Iron-based nanoparticles (FeNPs) have shown significant potential for sustainable agriculture; however, previous evidence primarily focused on iron-mediated soil remediation through rhizosphere interactions, while the influence of FeNPs on the physio-biochemical processes of aboveground crops and their contribution to pollutant control remain unclear. This study compared the beneficial effects of commonly applied iron oxide NPs and nanoscale zero-valent iron (nZVI) on soil and rice under 2,4,4′-trichlorobiphenyl (PCB28) contamination, with an emphasis on the biological responses of aboveground crop parts. The results identified 100 mg kg⁻¹ nZVI with a particle size of approximately 100 nm (nZVI₁₀₀) as the optimal amendment, enhancing PCB28 removal in soil by 16.4% while increasing the grain yield by 52.9%. Histological analysis revealed that 100 mg kg⁻¹ nZVI₁₀₀ treatment increased the lipid layer of rice stems by 58.5%, which promoted the enrichment of PCB28 in the stem and reduced its accumulation in the whole aboveground part, and the stem-to-leaf translocation factor decreased from 2.16 in the control group to 0.57, inhibiting PCB28 upward migration.
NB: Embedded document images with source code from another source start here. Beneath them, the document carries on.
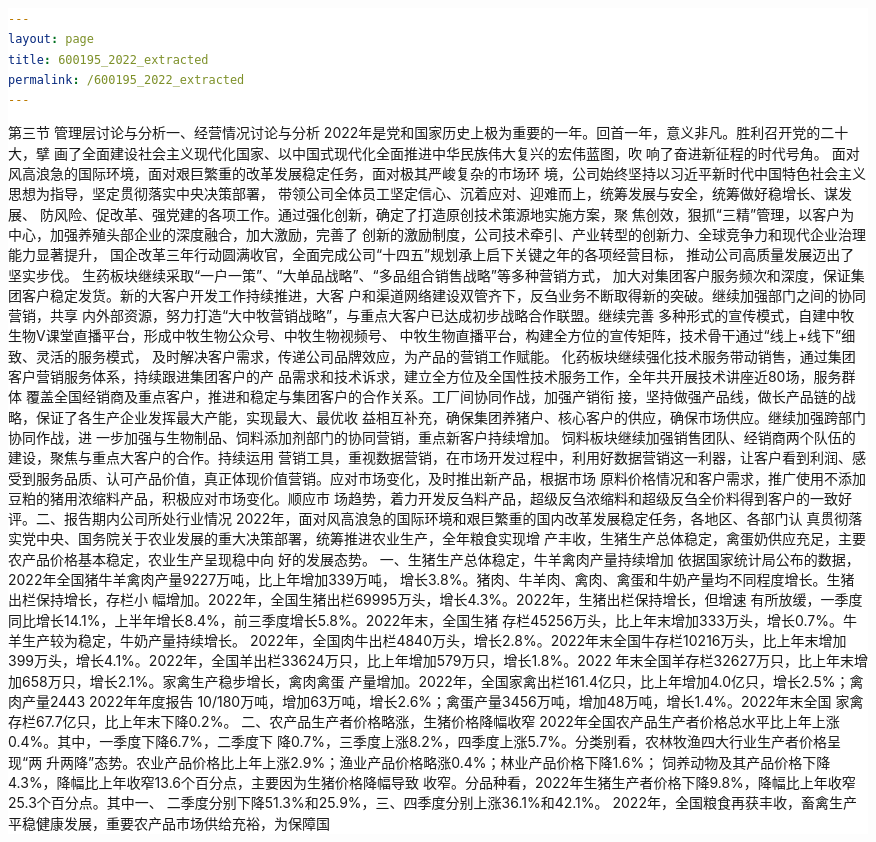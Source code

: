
```yaml
---
layout: page
title: 600195_2022_extracted
permalink: /600195_2022_extracted
---
```


第三节
管理层讨论与分析一、经营情况讨论与分析
2022年是党和国家历史上极为重要的一年。回首一年，意义非凡。胜利召开党的二十大，擘
画了全面建设社会主义现代化国家、以中国式现代化全面推进中华民族伟大复兴的宏伟蓝图，吹
响了奋进新征程的时代号角。
面对风高浪急的国际环境，面对艰巨繁重的改革发展稳定任务，面对极其严峻复杂的市场环
境，公司始终坚持以习近平新时代中国特色社会主义思想为指导，坚定贯彻落实中央决策部署，
带领公司全体员工坚定信心、沉着应对、迎难而上，统筹发展与安全，统筹做好稳增长、谋发展、
防风险、促改革、强党建的各项工作。通过强化创新，确定了打造原创技术策源地实施方案，聚
焦创效，狠抓“三精”管理，以客户为中心，加强养殖头部企业的深度融合，加大激励，完善了
创新的激励制度，公司技术牵引、产业转型的创新力、全球竞争力和现代企业治理能力显著提升，
国企改革三年行动圆满收官，全面完成公司“十四五”规划承上启下关键之年的各项经营目标，
推动公司高质量发展迈出了坚实步伐。
生药板块继续采取“一户一策”、“大单品战略”、“多品组合销售战略”等多种营销方式，
加大对集团客户服务频次和深度，保证集团客户稳定发货。新的大客户开发工作持续推进，大客
户和渠道网络建设双管齐下，反刍业务不断取得新的突破。继续加强部门之间的协同营销，共享
内外部资源，努力打造“大中牧营销战略”，与重点大客户已达成初步战略合作联盟。继续完善
多种形式的宣传模式，自建中牧生物V课堂直播平台，形成中牧生物公众号、中牧生物视频号、
中牧生物直播平台，构建全方位的宣传矩阵，技术骨干通过“线上+线下”细致、灵活的服务模式，
及时解决客户需求，传递公司品牌效应，为产品的营销工作赋能。
化药板块继续强化技术服务带动销售，通过集团客户营销服务体系，持续跟进集团客户的产
品需求和技术诉求，建立全方位及全国性技术服务工作，全年共开展技术讲座近80场，服务群体
覆盖全国经销商及重点客户，推进和稳定与集团客户的合作关系。工厂间协同作战，加强产销衔
接，坚持做强产品线，做长产品链的战略，保证了各生产企业发挥最大产能，实现最大、最优收
益相互补充，确保集团养猪户、核心客户的供应，确保市场供应。继续加强跨部门协同作战，进
一步加强与生物制品、饲料添加剂部门的协同营销，重点新客户持续增加。
饲料板块继续加强销售团队、经销商两个队伍的建设，聚焦与重点大客户的合作。持续运用
营销工具，重视数据营销，在市场开发过程中，利用好数据营销这一利器，让客户看到利润、感
受到服务品质、认可产品价值，真正体现价值营销。应对市场变化，及时推出新产品，根据市场
原料价格情况和客户需求，推广使用不添加豆粕的猪用浓缩料产品，积极应对市场变化。顺应市
场趋势，着力开发反刍料产品，超级反刍浓缩料和超级反刍全价料得到客户的一致好评。二、报告期内公司所处行业情况
2022年，面对风高浪急的国际环境和艰巨繁重的国内改革发展稳定任务，各地区、各部门认
真贯彻落实党中央、国务院关于农业发展的重大决策部署，统筹推进农业生产，全年粮食实现增
产丰收，生猪生产总体稳定，禽蛋奶供应充足，主要农产品价格基本稳定，农业生产呈现稳中向
好的发展态势。
一、生猪生产总体稳定，牛羊禽肉产量持续增加
依据国家统计局公布的数据，2022年全国猪牛羊禽肉产量9227万吨，比上年增加339万吨，
增长3.8%。猪肉、牛羊肉、禽肉、禽蛋和牛奶产量均不同程度增长。生猪出栏保持增长，存栏小
幅增加。2022年，全国生猪出栏69995万头，增长4.3%。2022年，生猪出栏保持增长，但增速
有所放缓，一季度同比增长14.1%，上半年增长8.4%，前三季度增长5.8%。2022年末，全国生猪
存栏45256万头，比上年末增加333万头，增长0.7%。牛羊生产较为稳定，牛奶产量持续增长。
2022年，全国肉牛出栏4840万头，增长2.8%。2022年末全国牛存栏10216万头，比上年末增加
399万头，增长4.1%。2022年，全国羊出栏33624万只，比上年增加579万只，增长1.8%。2022
年末全国羊存栏32627万只，比上年末增加658万只，增长2.1%。家禽生产稳步增长，禽肉禽蛋
产量增加。2022年，全国家禽出栏161.4亿只，比上年增加4.0亿只，增长2.5%；禽肉产量2443
2022年年度报告
10/180万吨，增加63万吨，增长2.6%；禽蛋产量3456万吨，增加48万吨，增长1.4%。2022年末全国
家禽存栏67.7亿只，比上年末下降0.2%。
二、农产品生产者价格略涨，生猪价格降幅收窄
2022年全国农产品生产者价格总水平比上年上涨0.4%。其中，一季度下降6.7%，二季度下
降0.7%，三季度上涨8.2%，四季度上涨5.7%。分类别看，农林牧渔四大行业生产者价格呈现“两
升两降”态势。农业产品价格比上年上涨2.9%；渔业产品价格略涨0.4%；林业产品价格下降1.6%；
饲养动物及其产品价格下降4.3%，降幅比上年收窄13.6个百分点，主要因为生猪价格降幅导致
收窄。分品种看，2022年生猪生产者价格下降9.8%，降幅比上年收窄25.3个百分点。其中一、
二季度分别下降51.3%和25.9%，三、四季度分别上涨36.1%和42.1%。
2022年，全国粮食再获丰收，畜禽生产平稳健康发展，重要农产品市场供给充裕，为保障国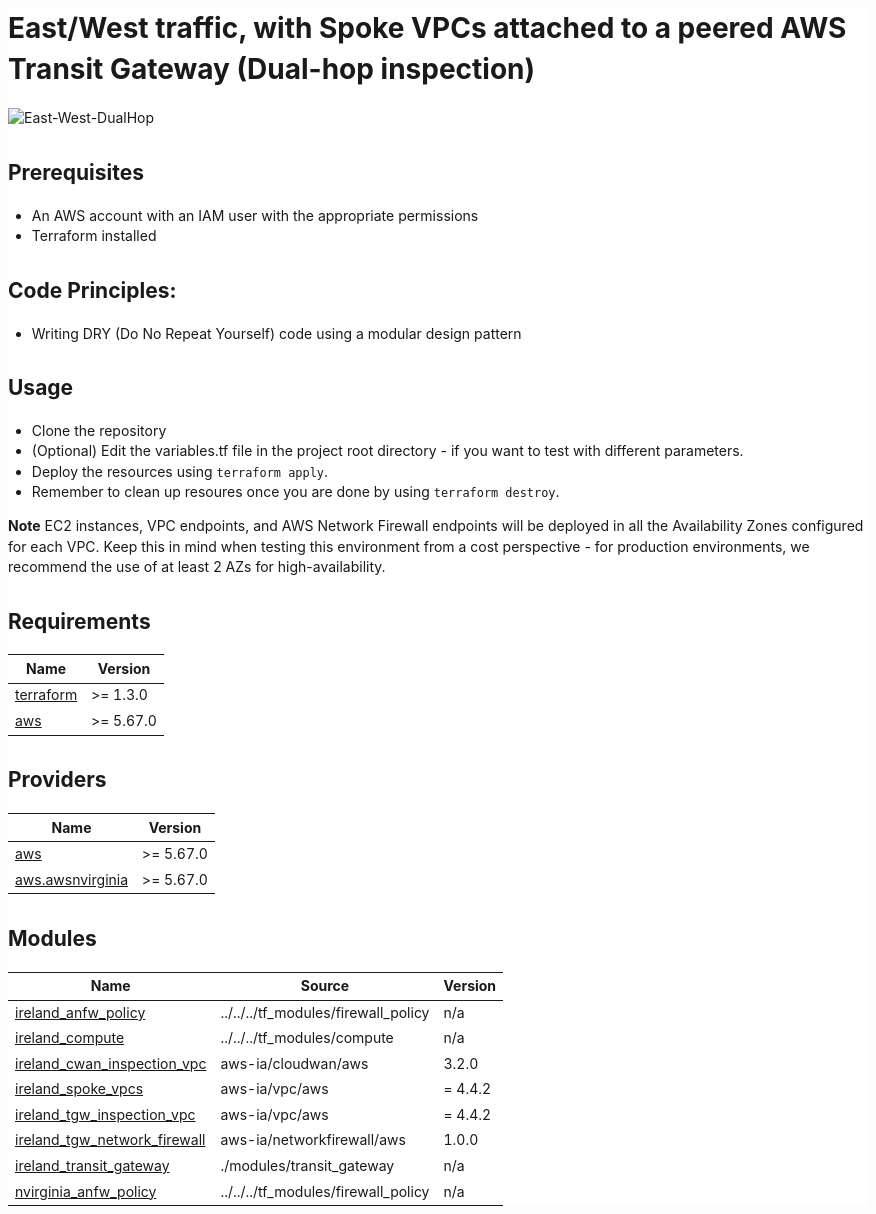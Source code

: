
# East/West traffic, with Spoke VPCs attached to a peered AWS Transit Gateway (Dual-hop inspection)

![East-West-DualHop](../../../../images/east\_west\_tgw\_spokeVpcs\_dualhop.png)

## Prerequisites
- An AWS account with an IAM user with the appropriate permissions
- Terraform installed

## Code Principles:
- Writing DRY (Do No Repeat Yourself) code using a modular design pattern

## Usage
- Clone the repository
- (Optional) Edit the variables.tf file in the project root directory - if you want to test with different parameters.
- Deploy the resources using `terraform apply`.
- Remember to clean up resoures once you are done by using `terraform destroy`.

**Note** EC2 instances, VPC endpoints, and AWS Network Firewall endpoints will be deployed in all the Availability Zones configured for each VPC. Keep this in mind when testing this environment from a cost perspective - for production environments, we recommend the use of at least 2 AZs for high-availability.

## Requirements

| Name | Version |
|------|---------|
| <a name="requirement_terraform"></a> [terraform](#requirement\_terraform) | >= 1.3.0 |
| <a name="requirement_aws"></a> [aws](#requirement\_aws) | >= 5.67.0 |

## Providers

| Name | Version |
|------|---------|
| <a name="provider_aws"></a> [aws](#provider\_aws) | >= 5.67.0 |
| <a name="provider_aws.awsnvirginia"></a> [aws.awsnvirginia](#provider\_aws.awsnvirginia) | >= 5.67.0 |

## Modules

| Name | Source | Version |
|------|--------|---------|
| <a name="module_ireland_anfw_policy"></a> [ireland\_anfw\_policy](#module\_ireland\_anfw\_policy) | ../../../tf_modules/firewall_policy | n/a |
| <a name="module_ireland_compute"></a> [ireland\_compute](#module\_ireland\_compute) | ../../../tf_modules/compute | n/a |
| <a name="module_ireland_cwan_inspection_vpc"></a> [ireland\_cwan\_inspection\_vpc](#module\_ireland\_cwan\_inspection\_vpc) | aws-ia/cloudwan/aws | 3.2.0 |
| <a name="module_ireland_spoke_vpcs"></a> [ireland\_spoke\_vpcs](#module\_ireland\_spoke\_vpcs) | aws-ia/vpc/aws | = 4.4.2 |
| <a name="module_ireland_tgw_inspection_vpc"></a> [ireland\_tgw\_inspection\_vpc](#module\_ireland\_tgw\_inspection\_vpc) | aws-ia/vpc/aws | = 4.4.2 |
| <a name="module_ireland_tgw_network_firewall"></a> [ireland\_tgw\_network\_firewall](#module\_ireland\_tgw\_network\_firewall) | aws-ia/networkfirewall/aws | 1.0.0 |
| <a name="module_ireland_transit_gateway"></a> [ireland\_transit\_gateway](#module\_ireland\_transit\_gateway) | ./modules/transit_gateway | n/a |
| <a name="module_nvirginia_anfw_policy"></a> [nvirginia\_anfw\_policy](#module\_nvirginia\_anfw\_policy) | ../../../tf_modules/firewall_policy | n/a |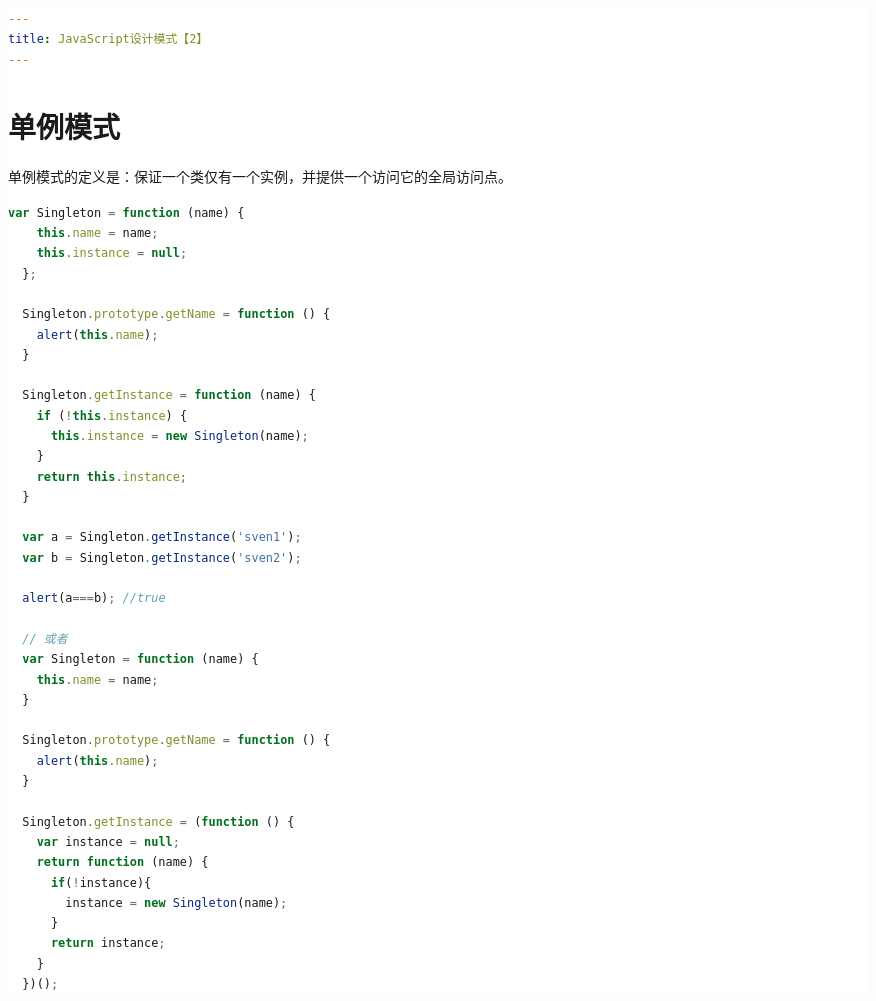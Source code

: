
 ```yaml
---
title: JavaScript设计模式【2】
---
```


# 单例模式

单例模式的定义是：保证一个类仅有一个实例，并提供一个访问它的全局访问点。

```javascript
var Singleton = function (name) {
    this.name = name;
    this.instance = null;
  };

  Singleton.prototype.getName = function () {
    alert(this.name);
  }

  Singleton.getInstance = function (name) {
    if (!this.instance) {
      this.instance = new Singleton(name);
    }
    return this.instance;
  }

  var a = Singleton.getInstance('sven1');
  var b = Singleton.getInstance('sven2');

  alert(a===b); //true

  // 或者
  var Singleton = function (name) {
    this.name = name;
  }

  Singleton.prototype.getName = function () {
    alert(this.name);
  }

  Singleton.getInstance = (function () {
    var instance = null;
    return function (name) {
      if(!instance){
        instance = new Singleton(name);
      }
      return instance;
    }
  })();
```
Additionally, nZVI₁₀₀ improved grain quality by reducing tricarboxylic acid cycle intermediates and increasing proline content, which enhanced storage properties. The change of metabolites including increased grain vitamins and aromatic compounds along with improved softness (as reflected by gel consistency) could enhance the flavor and nutritional value of grains, and was expected to increase the economic value of agricultural products. These findings demonstrate that nZVI effectively mitigates PCB28 accumulation and toxicity, while simultaneously enhancing rice quality, highlighting its potential for advancing high-quality agricultural practices.